▶ **Exercise goal**:
Copied exactly and without pictures, the lines from the beginning of the entries through the one that holds "Quanto segue è" should form the entire reply.

··· Data for processing

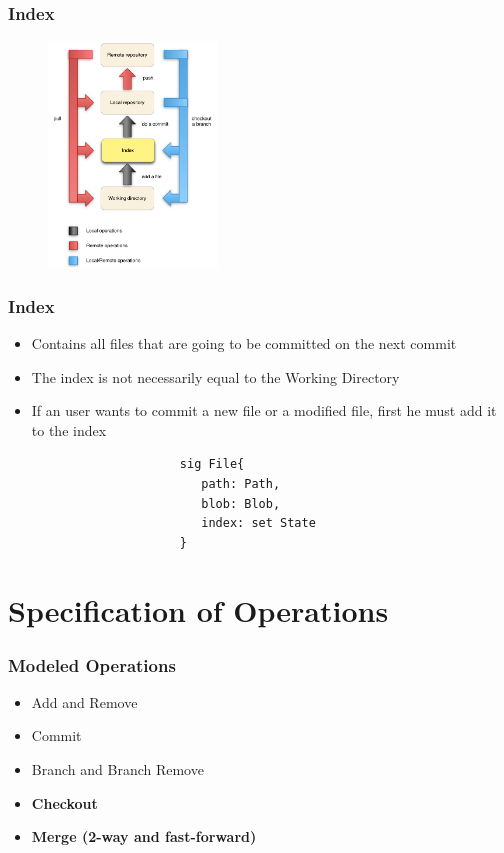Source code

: \documentclass{beamer}
\begin{document}
\begin{frame}
   \frametitle{Index}
   \begin{figure}
      \centering
      \includegraphics[width=0.4\textwidth]{images/workflow1.png}
   \end{figure}
\end{frame}

\begin{frame}[fragile]
   \frametitle{Index}
   \begin{itemize}
      \item Contains all files that are going to be committed on the next
      commit 
      \item The index is not necessarily equal to the Working Directory
      \item If an user wants to commit a new file or a modified file,
      first he must add it to the index
   \end{itemize}
   \vspace{10mm}
   \tiny
   \color{blue}
   \begin{lstlisting}
                        sig File{
                           path: Path,
                           blob: Blob,
                           index: set State
                        }

   \end{lstlisting}

\end{frame}


\section{Specification of Operations}

\begin{frame}[fragile]
   \frametitle{Modeled Operations}
   \begin{itemize}
      \item Add and Remove
      \item Commit
      \item Branch and Branch Remove
      \item {\bf Checkout}
      \item {\bf Merge (2-way and fast-forward) }
   \end{itemize}
\end{frame}
\end{document}
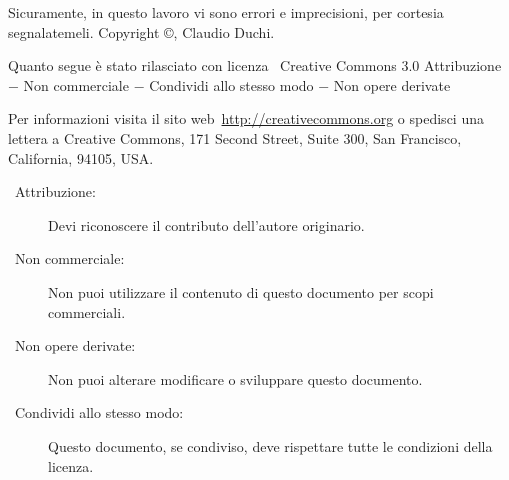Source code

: Sicuramente, in questo lavoro vi sono errori  e imprecisioni, per cortesia segnalatemeli.
\vfill
Copyright \copyright\@ \the\year, Claudio Duchi.

Quanto segue è stato rilasciato con licenza \ccLogo\ Creative Commons   3.0 Attribuzione $-$ Non commerciale $-$ Condividi allo stesso modo $-$ Non opere derivate

Per informazioni visita il sito web\ \url{http://creativecommons.org} o spedisci una lettera a Creative Commons, 171 Second Street, Suite 300, San Francisco, California, 94105, USA.

\begin{description}
\item[\ccAttribution\ Attribuzione:] Devi riconoscere il contributo dell'autore originario.
\item [\ccNonCommercial\ Non commerciale:] Non puoi utilizzare il contenuto di questo documento per scopi commerciali.
\item [\ccNoDerivatives\ Non opere derivate:]  Non puoi alterare modificare o sviluppare questo documento.
\item [\ccShareAlike\ Condividi allo stesso modo:]  Questo documento, se condiviso, deve rispettare tutte le condizioni della licenza.
\end{description}

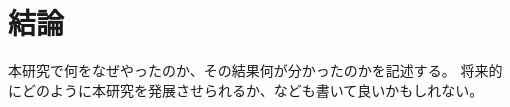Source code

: \chapter{結論}\label{ch:conclusion}

本研究で何をなぜやったのか、その結果何が分かったのかを記述する。
将来的にどのように本研究を発展させられるか、なども書いて良いかもしれない。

······

▶ **Result for this task**:
Source code

: \documentclass{beamer}
\begin{document}
\begin{frame}
   \frametitle{Index}
   \begin{figure}
      \centering
      \includegraphics[width=0.4\textwidth]{images/workflow1.png}
   \end{figure}
\end{frame}

\begin{frame}[fragile]
   \frametitle{Index}
   \begin{itemize}
      \item Contains all files that are going to be committed on the next
      commit 
      \item The index is not necessarily equal to the Working Directory
      \item If an user wants to commit a new file or a modified file,
      first he must add it to the index
   \end{itemize}
   \vspace{10mm}
   \tiny
   \color{blue}
   \begin{lstlisting}
                        sig File{
                           path: Path,
                           blob: Blob,
                           index: set State
                        }

   \end{lstlisting}

\end{frame}


\section{Specification of Operations}

\begin{frame}[fragile]
   \frametitle{Modeled Operations}
   \begin{itemize}
      \item Add and Remove
      \item Commit
      \item Branch and Branch Remove
      \item {\bf Checkout}
      \item {\bf Merge (2-way and fast-forward) }
   \end{itemize}
\end{frame}
\end{document}
Source code

: Sicuramente, in questo lavoro vi sono errori  e imprecisioni, per cortesia segnalatemeli.
\vfill
Copyright \copyright\@ \the\year, Claudio Duchi.

Quanto segue è stato rilasciato con licenza \ccLogo\ Creative Commons   3.0 Attribuzione $-$ Non commerciale $-$ Condividi allo stesso modo $-$ Non opere derivate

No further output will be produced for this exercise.